When I first came to Portland, OR, it was hard. I was moving away from a place I had lived for 8 years, where I was practically a spolied brat. I had lived in bliss, Nepal was a great place to be at the time. Now it’s a little fishy with the civil war, but then it was awsome. I was going to a private british school, with saturday japanese school. I had 3 maids, 1 driver, and a cook, and we had a guard man around our house.
That’s an experience I don’t know how to describe. Now that i look back, I think of them as family. But when I was a kid, I really didn’t know much. I was sheltered from like everything. So all I knew was I could generally ask them to do anything for me, and if it was something they needed an okay on, the would call my mom. My friends families were also the same.

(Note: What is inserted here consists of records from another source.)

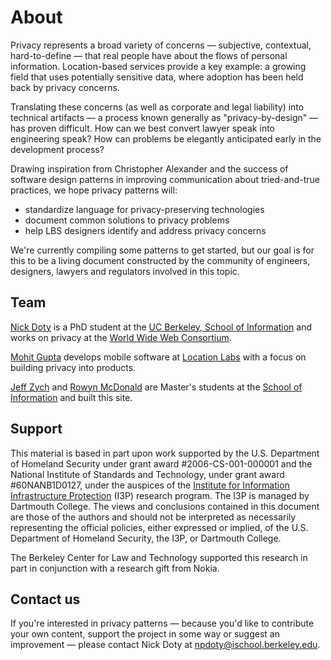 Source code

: # About

Privacy represents a broad variety of concerns &mdash; subjective, contextual, hard-to-define &mdash; that real people have about the flows of personal information. Location-based services provide a key example: a growing field that uses potentially sensitive data, where adoption has been held back by privacy concerns.

Translating these concerns (as well as corporate and legal liability) into technical artifacts &mdash; a process known generally as "privacy-by-design" &mdash; has proven difficult. How can we best convert lawyer speak into engineering speak? How can problems be elegantly anticipated early in the development process?

Drawing inspiration from Christopher Alexander and the success of software design patterns in improving communication about tried-and-true practices, we hope privacy patterns will:

* standardize language for privacy-preserving technologies
* document common solutions to privacy problems
* help LBS designers identify and address privacy concerns

We're currently compiling some patterns to get started, but our goal is for this to be a living document constructed by the community of engineers, designers, lawyers and regulators involved in this topic. 

## Team

[Nick Doty](http://npdoty.name) is a PhD student at the [UC Berkeley, School of Information](http://ischool.berkeley.edu) and works on privacy at the [World Wide Web Consortium](http://www.w3.org).

[Mohit Gupta](https://github.com/m0hit) develops mobile software at [Location Labs](http://location-labs.com) with a focus on building privacy into products.

[Jeff Zych](http://jlzych.com) and [Rowyn McDonald](http://www.rowyn.com) are Master's students at the [School of Information](http://ischool.berkeley.edu) and built this site.

## Support

This material is based in part upon work supported by the U.S. Department of Homeland Security under grant award #2006-CS-001-000001 and the National Institute of Standards and Technology, under grant award #60NANB1D0127, under the auspices of the [Institute for Information Infrastructure Protection](http://www.thei3p.org/) (I3P) research program. The I3P is managed by Dartmouth College. The views and conclusions contained in this document are those of the authors and should not be interpreted as necessarily representing the official policies, either expressed or implied, of the U.S. Department of Homeland Security, the I3P, or Dartmouth College.

The Berkeley Center for Law and Technology supported this research in part in conjunction with a research gift from Nokia.

## Contact us

If you're interested in privacy patterns &mdash; because you'd like to contribute your own content, support the project in some way or suggest an improvement &mdash; please contact Nick Doty at [npdoty@ischool.berkeley.edu](mailto:npdoty@ischool.berkeley.edu).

At the same time, I was also very exposed to the Nepalese culture. I participated in all the ceremonies with my “dede’s” (nepalese for sister, pronounced deedee’s). Right now I remember some of them crystal clear, but I suck at explaining them.
So, anyways, there are so many more things I want to talk about Nepal, but I’ll save that for another time. My dad went to work in India when i was 7, and my mom wanted to move back to America. And that’s what happened. Sometime’s I still wonder if that was the best thing to do, or the worst (not that I can go back and change it, and not that i want to).
I remember my biggest worry was staying alone at home at night. My perception of America was this horrible country with murderers around the corner. I know, Portland’s pretty safe compared to other large cities, but I was still scared. When school first started everyone liked me. But… I know now that dies off quickly here, and I was labled as “gay” because I was so different from them.
I guess it was a culture shock for me, none of my friends in Nepal were as brutal as the kids here. Bullying started so quickly, and it lasted so long. I only had 3 friends up until 7th grade; Charlie, Hiroshi, and Shaun. In 5th grade, I left for a year to Malaysia, where I improved on my Japanese fluency, and made some good friends there.